What basic questions should be put to the political classes who aspire to take on the responsibility for the wellbeing, welfare, prosperity and security of Australian citizens – all matters affected by global warming?

  1. Have you read the latest IPCC publications concerning the impacts of global warming on the cryosphere and land, on staying below 1.5°C, and on the current science, Or the summaries for policymakers?
  2. Can you list all the most consequential risks to Australians before mid-century if; the world fails to halve current greenhouse emissions by 2030, or if the world fails to avoid warming above 2.0°
  3. What are the main sources of greenhouse gases in Australia and in which direction are the emissions trending?
  4. Do you have any confidence that either 1.5°C or 2.0°C increase in average global temperature can be avoided; if so, explain how and if not, explain why not?
  5. If the Antarctic icesheet, and/or the Greenland icesheet, melts what will the consequences be for Australian coastal areas and should Australia do anything?
  6. What role does government have in advancing climate mitigation and adaptation outcomes in agriculture, transport, energy, and settlement?
  7. Does the developed world have any obligation to; assist developing countries to access the financing, technology, and skills to mitigate and adapt to climate change, and assist, and maybe accept, populations displaced by climate change?
  8. Do you think a failure to plan and invest now in long-term adaptation responses to future extreme heat events, frequent droughts and flood events, and rising seas will lead to future generations experiencing a worse life than the one you have enjoyed?
  9. What should Australia do on the global scene to address global warming?

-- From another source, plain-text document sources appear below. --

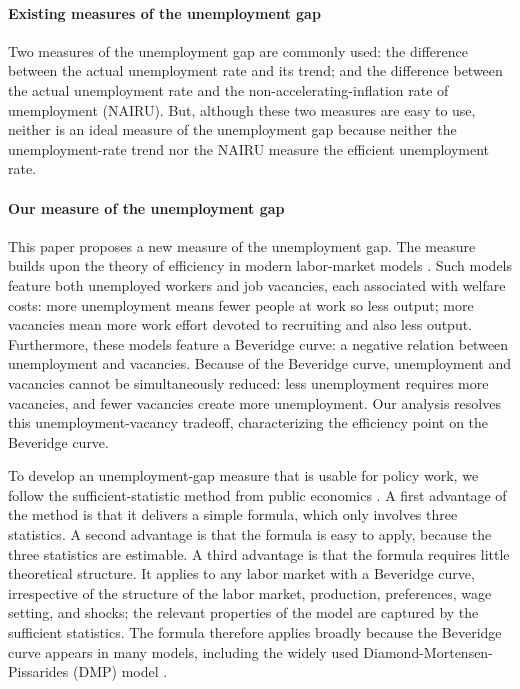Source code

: \documentclass[letterpaper,12pt,leqno]{article}
\begin{document}
\paragraph{Existing measures of the unemployment gap} Two measures of the unemployment gap are commonly used: the difference between the actual unemployment rate and its trend; and the difference between the actual unemployment rate and the non-accelerating-inflation rate of unemployment (NAIRU). But, although these two measures are easy to use, neither is an ideal measure of the unemployment gap because neither the unemployment-rate trend nor the NAIRU measure the efficient unemployment rate.

\paragraph{Our measure of the unemployment gap} This paper proposes a new measure of the unemployment gap. The measure builds upon the theory of efficiency in modern labor-market models . Such models feature both unemployed workers and job vacancies, each associated with welfare costs: more unemployment means fewer people at work so less output; more vacancies mean more work effort devoted to recruiting and also less output. Furthermore, these models feature a Beveridge curve: a negative relation between unemployment and vacancies. Because of the Beveridge curve, unemployment and vacancies cannot be simultaneously reduced: less unemployment requires more vacancies, and fewer vacancies create more unemployment. Our analysis resolves this unemployment-vacancy tradeoff, characterizing the efficiency point on the Beveridge curve.

To develop an unemployment-gap measure that is usable for policy work, we follow the sufficient-statistic method from public economics . A first advantage of the method is that it delivers a simple formula, which only involves three statistics. A second advantage is that the formula is easy to apply, because the three statistics are estimable. A third advantage is that the formula requires little theoretical structure. It applies to any labor market with a Beveridge curve, irrespective of the structure of the labor market, production, preferences, wage setting, and shocks; the relevant properties of the model are captured by the sufficient statistics. The formula therefore applies broadly because the Beveridge curve appears in many models, including the widely used Diamond-Mortensen-Pissarides (DMP) model .
\end{document}
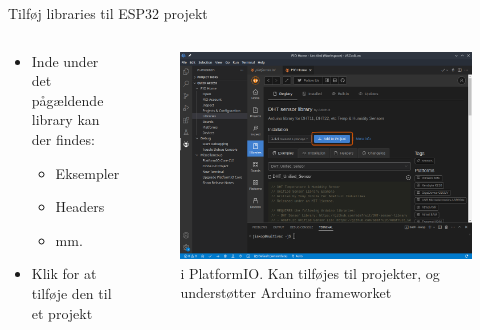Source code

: \documentclass[aspectratio=169]{beamer}
\begin{document}
\begin{frame}{Tilføj libraries til ESP32 projekt}
\begin{columns}
	\begin{column}{0.5\textwidth}
		\begin{textBox}
			\begin{itemize}
				\item Inde under det pågældende library kan der findes:
				\begin{itemize}
					\item Eksempler
					\item Headers
					\item mm.
				\end{itemize}
				\item Klik  for at tilføje den til et projekt
			\end{itemize}
		\end{textBox}
	\end{column}
	\begin{column}{0.5\textwidth}
		\begin{figure}
  			\includegraphics[width=\textwidth,keepaspectratio=true]{assets/pictures/pio-libraries-2.png}
  			\caption{ i PlatformIO. Kan tilføjes til projekter, og understøtter Arduino frameworket}
  			\label{fig:pio-libraries-2}
		\end{figure}
	\end{column}
\end{columns}
\end{frame}
\end{document}
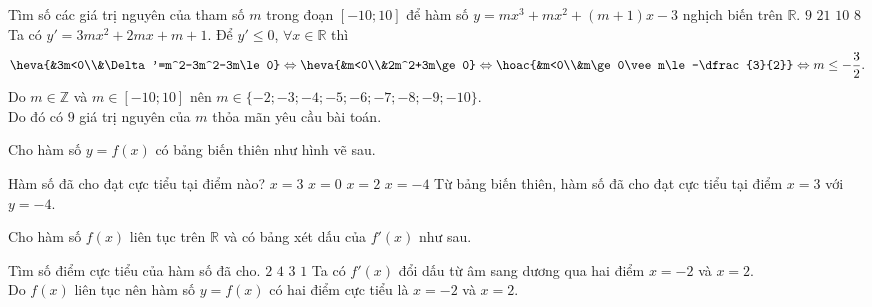 \begin{ex}%
Tìm số các giá trị nguyên của tham số $m$ trong đoạn $[-10;10]$ để hàm số $y=mx^3+mx^2+(m+1)x-3$ nghịch biến trên $\mathbb{R}$.
\choice
{\True $9$}
{$21$}
{$10$}
{$8$}
\loigiai
{
Ta có $y'=3mx^2+2mx+m+1$. Để $y'\le0$, $\forall x\in\mathbb{R}$ thì
\[\heva{&3m<0\\&\Delta'=m^2-3m^2-3m\le0}\Leftrightarrow\heva{&m<0\\&2m^2+3m\ge0}\Leftrightarrow\hoac{&m<0\\&m\ge0\vee m\le -\dfrac{3}{2}}\Leftrightarrow m\le-\dfrac{3}{2}.\]
Do $m\in\mathbb{Z}$ và $m\in[-10;10]$ nên $m\in\{-2;-3;-4;-5;-6;-7;-8;-9;-10\}$.\\
Do đó có $9$ giá trị nguyên của $m$ thỏa mãn yêu cầu bài toán.
}
\end{ex}
\begin{ex}%
Cho hàm số $y=f(x)$ có bảng biến thiên như hình vẽ sau.
\begin{center}
\end{center}
Hàm số đã cho đạt cực tiểu tại điểm nào?
\choice
{\True $x=3$}
{$x=0$}
{$x=2$}
{$x=-4$}
\loigiai
{
Từ bảng biến thiên, hàm số đã cho đạt cực tiểu tại điểm $x=3$ với $y=-4$.
}
\end{ex}
\begin{ex}%
Cho hàm số $f(x)$ liên tục trên $\mathbb{R}$ và có bảng xét dấu của $f'(x)$ như sau.
\begin{center}
\end{center}
Tìm số điểm cực tiểu của hàm số đã cho.
\choice
{\True $2$}
{$4$}
{$3$}
{$1$}
\loigiai
{
Ta có $f'(x)$ đổi dấu từ âm sang dương qua hai điểm $x=-2$ và $x=2$.\\
Do $f(x)$ liên tục nên hàm số $y=f(x)$ có hai điểm cực tiểu là $x=-2$ và $x=2$.
}
\end{ex}
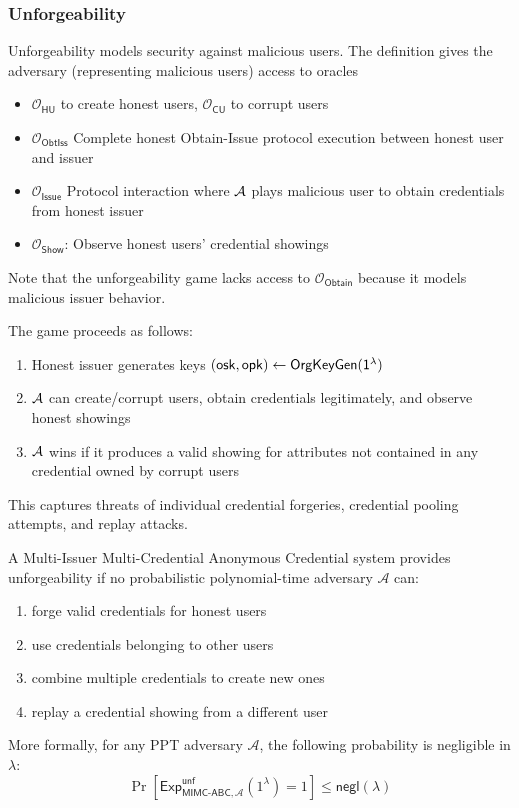 \newpage

\subsubsection{Unforgeability}
Unforgeability models security against malicious users. The definition gives the adversary (representing malicious users) access to oracles 
\begin{itemize}
    \item $\mathcal{O}_{\mathsf{HU}}$ to create honest users, $\mathcal{O}_{\mathsf{CU}}$ to corrupt users
    \item $\mathcal{O}_{\mathsf{ObtIss}}$ Complete honest Obtain-Issue protocol execution between honest user and issuer
    \item $\mathcal{O}_{\mathsf{Issue}}$ Protocol interaction where $\mathcal{A}$ plays malicious user to obtain credentials from honest issuer
    \item $\mathcal{O}_{\mathsf{Show}}$: Observe honest users' credential showings
\end{itemize}
Note that the unforgeability game lacks access to $\mathcal{O}_{\mathsf{Obtain}}$ because it models malicious issuer behavior. 

\noindent The game proceeds as follows:
\begin{enumerate}
    \item Honest issuer generates keys $(\mathsf{osk}, \mathsf{opk}) \gets \mathsf{OrgKeyGen(\mathsf{1^{\lambda}})}$
    \item $\mathcal{A}$ can create/corrupt users, obtain credentials legitimately, and observe honest showings
    \item $\mathcal{A}$ wins if it produces a valid showing for attributes not contained in any credential owned by corrupt users
\end{enumerate}
This captures threats of individual credential forgeries, credential pooling attempts, and replay attacks.

\begin{definition}
\noindent A Multi-Issuer Multi-Credential Anonymous Credential system provides unforgeability if no probabilistic polynomial-time adversary $\mathcal{A}$ can:
\begin{enumerate}
    \item forge valid credentials for honest users
    \item use credentials belonging to other users
    \item combine multiple credentials to create new ones
    \item replay a credential showing from a different user
\end{enumerate}

\noindent More formally, for any PPT adversary $\mathcal{A}$, the following probability is negligible in $\lambda$:
\[ \Pr[\mathsf{Exp}^{\mathsf{unf}}_{\mathsf{MIMC\mbox{-}ABC},\mathcal{A}}(1^\lambda) = 1] \leq \mathsf{negl}(\lambda) \]
\end{definition}

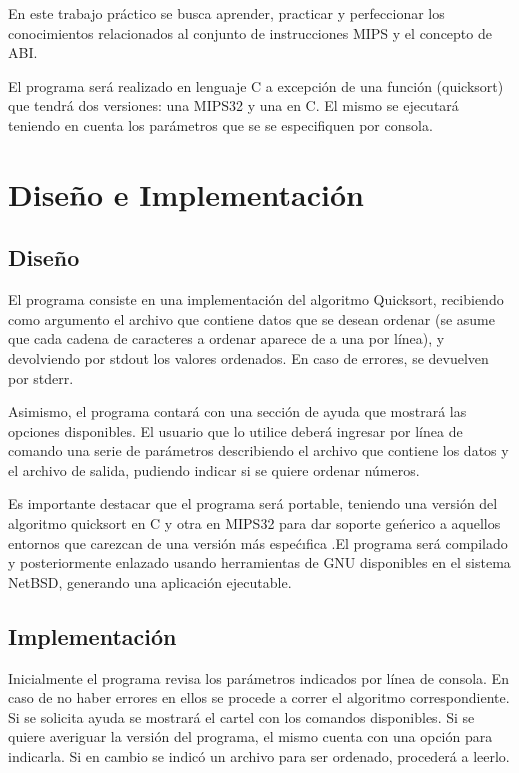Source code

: \documentclass[a4paper,10pt]{article}
\numberwithin{equation}{section}
\numberwithin{figure}{section}
\begin{document}
En este trabajo práctico se busca aprender, practicar y perfeccionar los conocimientos relacionados al conjunto de instrucciones MIPS y el concepto de ABI.

El programa será realizado en lenguaje C a excepción de una función (quicksort) que tendrá dos versiones: una MIPS32 y una en C. El mismo se ejecutará teniendo en cuenta los parámetros que se se especifiquen por consola.



\section{Diseño e Implementación}

\subsection{Diseño}

El programa consiste en una implementación del algoritmo Quicksort, recibiendo como argumento el archivo que contiene datos que se desean ordenar (se asume que cada cadena de caracteres a ordenar aparece de a una por línea), y devolviendo por stdout los valores ordenados. En caso de errores, se devuelven por stderr.

Asimismo, el programa contará con una sección de ayuda que mostrará las opciones disponibles. El usuario que lo utilice deberá ingresar por línea de comando una serie de parámetros describiendo el archivo que contiene los datos y el archivo de salida, pudiendo indicar si se quiere ordenar números.

Es importante destacar que el programa será portable, teniendo una versión del algoritmo quicksort en C y otra en MIPS32 para dar soporte geńerico a aquellos entornos que carezcan de una versión
más espećıfica .El programa será compilado y posteriormente enlazado usando herramientas de GNU disponibles en el sistema NetBSD, generando una aplicación ejecutable.


\subsection{Implementación}

Inicialmente el programa revisa los parámetros indicados por línea de consola. En caso de no haber errores en ellos se procede a correr el algoritmo correspondiente. Si se solicita ayuda se mostrará el cartel con los comandos disponibles. Si se quiere averiguar la versión del programa, el mismo cuenta con una opción para indicarla. Si en cambio se indicó un archivo para ser ordenado, procederá a leerlo.
\end{document}
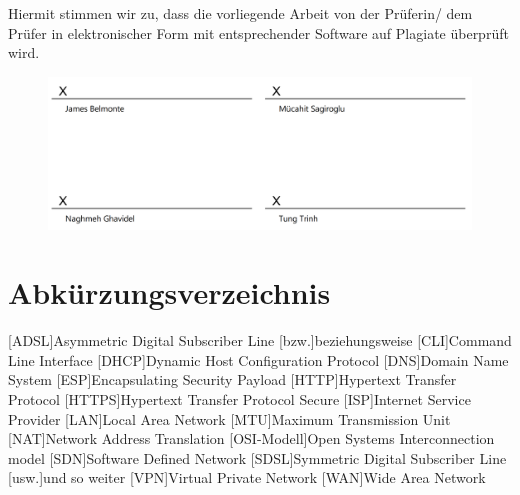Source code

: \documentclass[fontsize=12pt,paper=a4,open=any,parskip=half,
  twoside=false,toc=listof,toc=bibliography,fleqn,leqno,
  captions=nooneline,captions=tableabove,british]{scrbook}
\begin{document}
Hiermit stimmen wir zu, dass die vorliegende Arbeit von der Prüferin/ dem Prüfer in elektronischer Form
mit entsprechender Software auf Plagiate überprüft wird.

\begin{figure}[H]
	\centering
	\includegraphics[width=1\linewidth]{Bilder/unterschrift}
\end{figure}

\tableofcontents
\listoffigures
\listoftables
\chapter{Abkürzungsverzeichnis}
\begin{acronym}
	[ADSL]{Asymmetric Digital Subscriber Line}
	[bzw.]{beziehungsweise}
	[CLI]{Command Line Interface}
	[DHCP]{Dynamic Host Configuration Protocol}
	[DNS]{Domain Name System}
	[ESP]{Encapsulating Security Payload}
	[HTTP]{Hypertext Transfer Protocol }
	[HTTPS]{Hypertext Transfer Protocol Secure}
	[ISP]{Internet Service Provider}
	[LAN]{Local Area Network}
	[MTU]{Maximum Transmission Unit}
	[NAT]{Network Address Translation}
	[OSI-Modell]{Open Systems Interconnection model}
	[SDN]{Software Defined Network}
	[SDSL]{Symmetric Digital Subscriber Line}
	[usw.]{und so weiter}
	[VPN]{Virtual Private Network}
	[WAN]{Wide Area Network}
\end{acronym}


\mainmatter %

\end{document}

Providing thoughtful answers to these questions should be the minimum requirement for returning members or aspiring candidates.

Even more exhaustive and policy-oriented answers should be demanded of cabinet ministers hopeful of returning, or from leading figures from the alternative government, because the consequences of global warming will be felt across all sectors of Australian society and economy, and will impinge on all portfolios.

There are good reasons why the more jaundiced and pessimistic among us might see it as a futile hope that global warming will become a key matter (see here, here, here, and here). However, the facts are simple and the evidence is clear. Global warming needs to be taken very seriously because it will not be kept within safe boundaries.

Therefore, without planning for, and investment in, mitigation and adaptation to a more threatening and unpredictable future the coming generations will live less prosperous, less secure, and more uncertain lives. That’s an election issue.